The thing to remember is that low carb/paleo diets are moderate protein, HIGH fat diets. I know how hard it is to counter all of the low fat programming, but I've also tried every diet style there is, failed the first time at low carb because I didn't eat enough fat, and have now been low carb for over a year. I'm 36, on psych meds and birth control pills, the most sedentary person you'll ever meet, and I've still lost 40 pounds (from 220 to 180). And my blood pressure has dropped from scary to normal.

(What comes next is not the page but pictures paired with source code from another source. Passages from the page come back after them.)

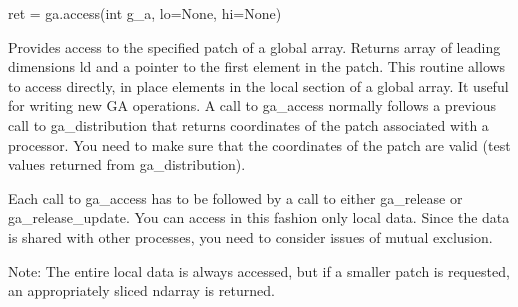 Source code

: \documentclass[12pt]{article}
\begin{document}
\begin{pyapi}
\begin{pycode}
ret = ga.access(int g_a, lo=None, hi=None)
\end{pycode}
\begin{funcargs}
\end{funcargs}
\end{pyapi}

\local

\begin{desc}

Provides access to the specified patch of a global array. Returns array of
leading dimensions ld and a pointer to the first element in the patch.  This
routine allows to access directly, in place elements in the local section of a
global array. It useful for writing new GA operations. A call to ga_access
normally follows a previous call to ga_distribution that returns coordinates of
the patch associated with a processor. You need to make sure that the
coordinates of the patch are valid (test values returned from ga_distribution).

Each call to ga_access has to be followed by a call to either ga_release or
ga_release_update. You can access in this fashion only local data.  Since the
data is shared with other processes, you need to consider issues of mutual
exclusion.

\end{desc}

\begin{pydesc}
Note: The entire local data is always accessed, but if a smaller patch is
requested, an appropriately sliced ndarray is returned.
\end{pydesc}
\end{document}
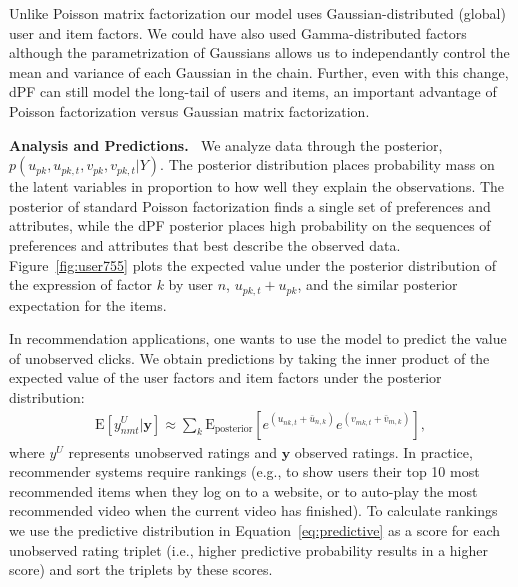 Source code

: \documentclass{sig-alternate}
\newcommand{\mypar}[1]{\vspace{0.1in}\noindent \textbf{#1 \,}}
\begin{document}
Unlike \citet{Gopalan:2013b} Poisson matrix factorization our model uses
Gaussian-distributed (global) user and item factors. We could have also used
Gamma-distributed factors \cite{acharya15} although the parametrization of
Gaussians allows us to independantly control the mean and variance of each
Gaussian in the chain.  Further, even with this change, dPF can still model the
long-tail of users and items, an important advantage of Poisson factorization versus
Gaussian matrix factorization\cite{Gopalan:2013b}.









 


\mypar{Analysis and Predictions.} \noindent
We analyze data through the posterior, $p(u_{pk}, u_{pk, t} , v_{pk}, v_{pk, t} | Y)$.
The posterior distribution places probability mass on the latent variables in
proportion to how well they explain the observations. The posterior of
standard Poisson factorization finds a single set of preferences and
attributes, while the dPF posterior places high probability on the sequences of
preferences and attributes that best describe the observed data. Figure~\ref{fig:user755}
plots the expected value under the posterior distribution of the expression of factor
$k$ by user $n$, $u_{pk, t} + u_{pk}$, 
and the similar posterior expectation for the items.


In recommendation applications, one wants to use the model to predict the value
of unobserved clicks. We obtain predictions by taking the inner product of the expected
value of the user factors and item factors under the posterior
distribution:
\begin{eqnarray}
\text{E}[y^U_{nmt}|\mathbf{y}] \approx \sum_k \text{E}_\textrm{posterior} [e^{(u_{nk,t} + \bar{u}_{n,k})} e^{(v_{mk,t} + \bar{v}_{m,k})}], \label{eq:predictive}
\end{eqnarray}
where $y^U$ represents unobserved ratings and $\mathbf{y}$ observed ratings. In practice, recommender systems require rankings (e.g., to show users their top 10 most recommended items when they log on to a website, or to auto-play the most recommended video when the current video has finished). To calculate rankings we use the predictive distribution in Equation~\ref{eq:predictive} as a score for each unobserved rating triplet (i.e., higher predictive probability results in a higher score) and sort the triplets by these scores. 
\end{document}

Also, part of the problem might be not enough sodium and potassium. Because of the difference in water processing, low carbers need more of both. And you're losing even more when you exercise. Might help to have a cup of not low sodium broth or add a bit of sea salt to your water (and lemon or lime juice can help make that more palatable).
posted by monopas at 4:30 PM on August 13, 2012


- the short answer is you need more fat, and you need to either do low-carb all the way or not at all. The body can only burn fat, glucose, or protein as fuel. I know it feels bonkers at first but eat more fat.
- a few berries are okay, since they'll have a little fiber in them, but it should be a dessert item.
- do not eat oatmeal for breakfast! Ugh, that's pure starch = glucose = sugar.
- you need some knowledge if you're going to do this right, or you're just going to end up frustrated - read this book.

Stick to a low-carb diet and you'll have more energy, think clearer, and lose weight. (The science behind this statement is in the book.) Best of luck!
posted by blahtsk at 10:35 PM on August 13, 2012


Seconding all the advice about adding tubers into your diet. We've been eating tubers for a long time - pretty much every traditional culture with edible tubers nearby eats them.

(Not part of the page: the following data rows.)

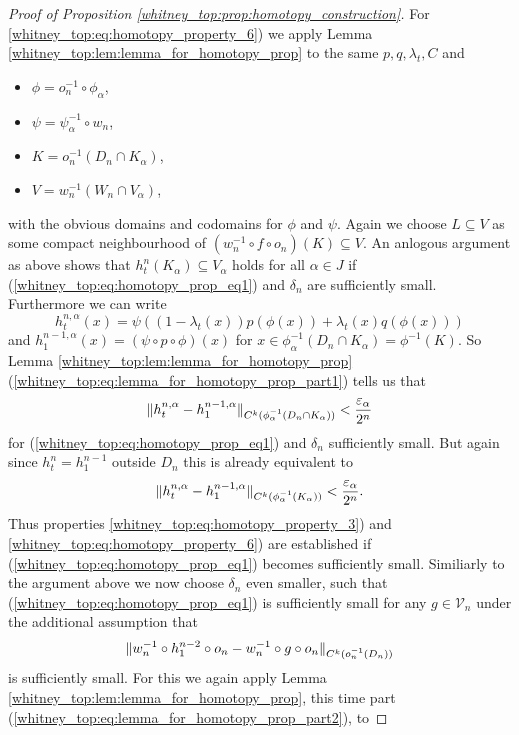 \begin{proof}[Proof of Proposition \ref{whitney_top:prop:homotopy_construction}]
    For \ref{whitney_top:eq:homotopy_property_6}) we apply Lemma \ref{whitney_top:lem:lemma_for_homotopy_prop} to the same $p,q, \lambda_t, C$ and 
    \begin{itemize}
        \item $\phi = o_n^{-1} \circ \phi_\alpha$,
        \item $\psi = \psi_\alpha^{-1} \circ w_n$,
        \item $K = o_n^{-1}(D_n \cap K_\alpha)$,
        \item $V = w_n^{-1}(W_n \cap V_\alpha)$,
    \end{itemize}
    with the obvious domains and codomains for $\phi$ and $\psi$. Again we choose $L \subseteq V$ as some compact neighbourhood of $(w_n^{-1} \circ f \circ o_n)(K) \subseteq V$. An anlogous argument as above shows that $h_t^{n}(K_\alpha) \subseteq V_\alpha$ holds for all $\alpha \in J$ if (\ref{whitney_top:eq:homotopy_prop_eq1}) and $\delta_n$ are sufficiently small. Furthermore we can write 
    \[
    h_t^{n,\alpha}(x) = \psi((1-\lambda_t(x)) p (\phi(x)) + \lambda_t(x) q(\phi(x)))
    \]
    and $h_1^{n-1,\alpha}(x) = (\psi \circ p \circ \phi)(x)$ for $x \in \phi_\alpha^{-1}(D_n \cap K_\alpha) = \phi^{-1}(K)$. So Lemma \ref{whitney_top:lem:lemma_for_homotopy_prop} (\ref{whitney_top:eq:lemma_for_homotopy_prop_part1}) tells us that 
    \[
        \norm{h_t^{n,\alpha} - h_1^{n-1,\alpha}}_{C^k(\phi_\alpha^{-1}(D_n \cap K_\alpha))} < \frac{\epsilon_\alpha}{2^n}
    \]
    for (\ref{whitney_top:eq:homotopy_prop_eq1}) and $\delta_n$ sufficiently small. But again since $h_t^{n} = h_1^{n-1}$ outside $D_n$ this is already equivalent to 
    \[
        \norm{h_t^{n,\alpha} - h_1^{n-1,\alpha}}_{C^k(\phi_\alpha^{-1}(K_\alpha))} < \frac{\epsilon_\alpha}{2^n}.
    \]
    Thus properties \ref{whitney_top:eq:homotopy_property_3}) and \ref{whitney_top:eq:homotopy_property_6}) are established if (\ref{whitney_top:eq:homotopy_prop_eq1}) becomes sufficiently small. Similiarly to the argument above we now choose $\delta_n$ even smaller, such that (\ref{whitney_top:eq:homotopy_prop_eq1}) is sufficiently small for any $g \in \mathcal{V}_n$ under the additional assumption that 
    \begin{equation}
        \label{whitney_top:eq:homotopy_prop_eq2}
    \norm{w_n^{-1} \circ h_1^{n-2} \circ o_n - w_n^{-1} \circ g \circ o_n}_{C^k(o_n^{-1}(D_n))}
    \end{equation}
    is sufficiently small. For this we again apply Lemma \ref{whitney_top:lem:lemma_for_homotopy_prop}, this time part (\ref{whitney_top:eq:lemma_for_homotopy_prop_part2}), to 

\end{proof}
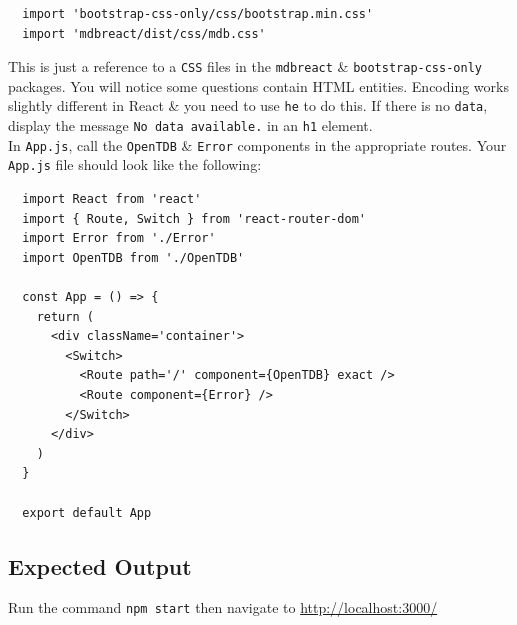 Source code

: \documentclass{article}
\begin{document}
\begin{verbatim}
  import 'bootstrap-css-only/css/bootstrap.min.css'
  import 'mdbreact/dist/css/mdb.css'
\end{verbatim}

This is just a reference to a \texttt{CSS} files in the \texttt{mdbreact} \& \texttt{bootstrap-css-only} packages. You will notice some questions contain HTML entities. Encoding works slightly different in React \& you need to use \texttt{he} to do this. If there is no \texttt{data}, display the message \texttt{No data available.} in an \texttt{h1} element. \\

In \texttt{App.js}, call the \texttt{OpenTDB} \& \texttt{Error} components in the appropriate routes. Your \texttt{App.js} file should look like the following:

\begin{verbatim}
  import React from 'react'
  import { Route, Switch } from 'react-router-dom'
  import Error from './Error'
  import OpenTDB from './OpenTDB'
  
  const App = () => {
    return (
      <div className='container'>
        <Switch>
          <Route path='/' component={OpenTDB} exact />
          <Route component={Error} />
        </Switch>
      </div>
    )
  }
  
  export default App  
\end{verbatim}

\subsection*{Expected Output} 
Run the command \texttt{npm start} then navigate to \href{http://localhost:3000/}{http://localhost:3000/} \\
\end{document}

If you have any ethnic markets near you, they probably have some kickass tubers you've never even heard of. Cocoyams, batatas, satsumas, yuca root, and so on. Sweet potatoes make me gassy, so I prefer the hipster tubers in general.
posted by Earl the Polliwog at 10:17 AM on August 14, 2012


The other reason to try tubers rather than just more fatty foods (which are fine!) is that carbs are critical to gaining muscle. This is in my experience, as well as in the experience of most knowledgeable people I've read.
posted by Earl the Polliwog at 10:20 AM on August 14, 2012


pure starch = glucose = sugar

This is sort of trivially true, but oatmeal (assuming we're talking about the whole grain) is not going to have the same effect on your blood sugar as the equivalent amount of Coke in moles of glucose or whatever. The rate at which the glucose is released matters a lot.